Friday, November 6, 2015

Scapegoat

Have you ever been made a scapegoat for others some time in your life?  Most of us understand the term scapegoat and perhaps we are familiar with the origins of the term, but our modern understanding of this phenomena in human society is unavoidably shaped by the thinking of a French Christian thinker, RenĂ© Girard who died this week aged in his 90s.

Girard made the observation that human beings have an almost unavoidable tendency towards violence against others, often directing that violence towards a single person or a particular group of people.  Very often this tendency towards violence was a subconscious response to our own sense of failure, so rather than allow others to see our failure or weaknesses we pick on someone else – often whom we perceive as having weakness – and we even incite others to participate in that violence.  Their willingness of others to collaborate in the violence makes our own sense of personal guilt or failure even less.

So, scapegoating is fundamentally about transferring our own sense of guilt for sin onto another so that they will take it away from me.

The selection of Scripture from Hebrews today (9:23-28) takes us straight into the annual ritual for the Jewish High Priest on the day they call Yom Kippur, or the Day of Atonement.  In this day various animals are sacrificed and prayers said confessing the sins of the nation over the past year and in a final ritual act of passing on those sins, the High Priest prays over a goat, transferring the sins of the nation to it and then it is chased off into the wilderness.  Once the temple was built the practice was actually to chase the goat over a cliff to its death – so that it could not bring the sins back.  Thus the nations had a fresh start – its sins were carried away.
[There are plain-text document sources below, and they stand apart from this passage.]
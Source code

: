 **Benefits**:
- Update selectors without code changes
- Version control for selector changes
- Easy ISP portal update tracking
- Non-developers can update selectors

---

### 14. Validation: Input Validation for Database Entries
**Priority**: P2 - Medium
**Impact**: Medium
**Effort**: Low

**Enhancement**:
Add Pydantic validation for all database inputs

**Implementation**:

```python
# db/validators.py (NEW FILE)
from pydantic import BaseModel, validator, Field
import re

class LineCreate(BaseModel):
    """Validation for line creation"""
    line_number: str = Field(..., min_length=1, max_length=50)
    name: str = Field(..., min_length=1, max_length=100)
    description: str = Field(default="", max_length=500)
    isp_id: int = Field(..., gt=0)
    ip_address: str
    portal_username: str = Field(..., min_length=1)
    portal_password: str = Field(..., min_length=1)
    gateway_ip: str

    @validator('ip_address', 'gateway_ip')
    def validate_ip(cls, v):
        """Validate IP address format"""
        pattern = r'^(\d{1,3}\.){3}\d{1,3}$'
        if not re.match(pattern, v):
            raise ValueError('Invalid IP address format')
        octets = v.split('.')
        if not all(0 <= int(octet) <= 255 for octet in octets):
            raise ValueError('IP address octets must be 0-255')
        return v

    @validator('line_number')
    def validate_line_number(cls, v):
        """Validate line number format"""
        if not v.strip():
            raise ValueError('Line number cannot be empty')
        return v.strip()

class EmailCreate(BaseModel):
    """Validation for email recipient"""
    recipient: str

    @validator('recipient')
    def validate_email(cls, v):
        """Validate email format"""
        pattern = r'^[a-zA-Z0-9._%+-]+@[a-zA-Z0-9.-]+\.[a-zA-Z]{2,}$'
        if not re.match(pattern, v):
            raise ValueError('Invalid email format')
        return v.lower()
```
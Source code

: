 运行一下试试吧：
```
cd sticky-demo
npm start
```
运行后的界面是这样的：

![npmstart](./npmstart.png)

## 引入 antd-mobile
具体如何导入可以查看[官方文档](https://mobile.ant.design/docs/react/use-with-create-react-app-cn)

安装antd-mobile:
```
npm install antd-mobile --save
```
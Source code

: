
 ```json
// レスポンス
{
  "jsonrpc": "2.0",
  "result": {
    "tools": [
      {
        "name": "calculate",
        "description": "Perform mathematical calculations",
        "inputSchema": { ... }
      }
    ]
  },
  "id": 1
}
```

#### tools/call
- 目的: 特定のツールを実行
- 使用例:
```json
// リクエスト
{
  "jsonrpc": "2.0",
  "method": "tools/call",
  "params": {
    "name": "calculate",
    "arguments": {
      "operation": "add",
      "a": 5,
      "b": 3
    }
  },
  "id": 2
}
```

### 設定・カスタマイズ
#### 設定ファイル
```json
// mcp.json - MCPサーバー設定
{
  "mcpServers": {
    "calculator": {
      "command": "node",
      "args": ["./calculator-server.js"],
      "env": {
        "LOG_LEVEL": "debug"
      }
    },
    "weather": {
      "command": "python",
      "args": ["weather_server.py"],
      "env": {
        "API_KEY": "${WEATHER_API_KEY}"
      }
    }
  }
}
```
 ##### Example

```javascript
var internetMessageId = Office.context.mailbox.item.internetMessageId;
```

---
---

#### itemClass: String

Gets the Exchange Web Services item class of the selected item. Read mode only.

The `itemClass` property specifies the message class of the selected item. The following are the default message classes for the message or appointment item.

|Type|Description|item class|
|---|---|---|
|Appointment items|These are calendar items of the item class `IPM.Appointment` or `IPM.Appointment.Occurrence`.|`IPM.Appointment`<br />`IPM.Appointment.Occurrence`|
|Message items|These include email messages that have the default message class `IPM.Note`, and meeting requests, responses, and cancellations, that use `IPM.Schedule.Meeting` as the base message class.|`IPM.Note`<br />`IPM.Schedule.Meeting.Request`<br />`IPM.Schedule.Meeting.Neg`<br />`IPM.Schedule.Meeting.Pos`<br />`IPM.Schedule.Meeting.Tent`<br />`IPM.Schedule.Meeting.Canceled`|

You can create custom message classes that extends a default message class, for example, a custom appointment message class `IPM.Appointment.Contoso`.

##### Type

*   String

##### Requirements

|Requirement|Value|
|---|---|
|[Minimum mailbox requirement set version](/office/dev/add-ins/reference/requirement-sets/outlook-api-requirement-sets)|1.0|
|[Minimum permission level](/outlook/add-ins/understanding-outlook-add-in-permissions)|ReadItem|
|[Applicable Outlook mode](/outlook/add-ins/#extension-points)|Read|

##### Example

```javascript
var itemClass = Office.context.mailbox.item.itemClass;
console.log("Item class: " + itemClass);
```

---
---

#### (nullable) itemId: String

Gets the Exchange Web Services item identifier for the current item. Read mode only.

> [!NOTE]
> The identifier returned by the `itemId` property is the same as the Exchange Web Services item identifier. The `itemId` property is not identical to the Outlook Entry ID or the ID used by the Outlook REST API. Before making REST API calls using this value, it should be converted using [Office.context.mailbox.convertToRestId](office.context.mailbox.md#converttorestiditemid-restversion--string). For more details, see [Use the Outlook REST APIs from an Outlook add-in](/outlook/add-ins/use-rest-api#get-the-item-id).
The writer to the Hebrews and probably other early Christians recognised some similarity between that scapegoat and Jesus and he uses the imagery of the High Priestly rituals on the Day of Atonement to try and explain the early Christian conviction that this annual violence against the animals was no longer necessary – that God no longer held our sin as a barrier between us because Jesus’ death had put an end to it.

Girard goes so far as to say that Christianity is the only exit way from these violent tendencies among humans.  He has a sociological way of speaking about it.  We have a theological way of speaking about it.  But at the heart of both explanations is the death of Jesus which does away with the need for further death.

What we understand about sin is that in and of ourselves we have no way of getting rid of it – indeed of its very essence it seems to keep us sinning even more.  The Jewish Law and Sacrificial System provided ways for the temporary alleviation of our guilt and shame – but it did not free us from sin.

The reason we so often react with fear and violence to others – perhaps who seem different from us – is a failure to apprehend deep in our being that our sin has been dealt with.  So we harbour this fear that the OTHER might show us up to be as bad as we feel we are.  That leads us to do things that will lead others to see them as far worse persons than we are – then we can relax.

The early Christians, looking at what Jesus did, saw in him an extraordinary scapegoat.  The religious leaders feared him and his message because they could see that he had a clearer and firmer relationship to God the Father than they thought they had – but they were the religious leaders.  So they harassed him – ultimately to his death.  The Roman authorities feared him because he seemed to make himself an alternative Lord to the Emperor. 

So they harassed him to his death.

Others would have fought back, perpetuating the cycle of violence, but Jesus did not.  And we stand with those early Christians in affirming that in this death – once for all – the cycle of guilt and sin and violence has come to an end.

Can you see how it works?  Jesus the scapegoat has taken away the sin of the world – once and for all.  We no longer carry the stain of sin and guilt in our lives, so when we stand alongside or in front of another fellow human being we don’t secretly think “They are better than me; I had better throw some mud at them to make me look good.”  We stand proudly alongside them saying “I know we are both less than perfect – but in Christ we have both been cleansed of the stain of sin.”  Thus the cycle of violence is broken.  Thus humankind can be freed from its greatest scourge.

The letter to the Hebrews give us a whole suite of theological imagery to explain this and perhaps we are more familiar with that imagery and language.  But at the heart of it all is this fundamental truth that in the death of Jesus, we are freed from the cycle of sin and violence that once imprisoned us, and that we are freed from it once and for all.  That is the good news we call the Gospel of Christ.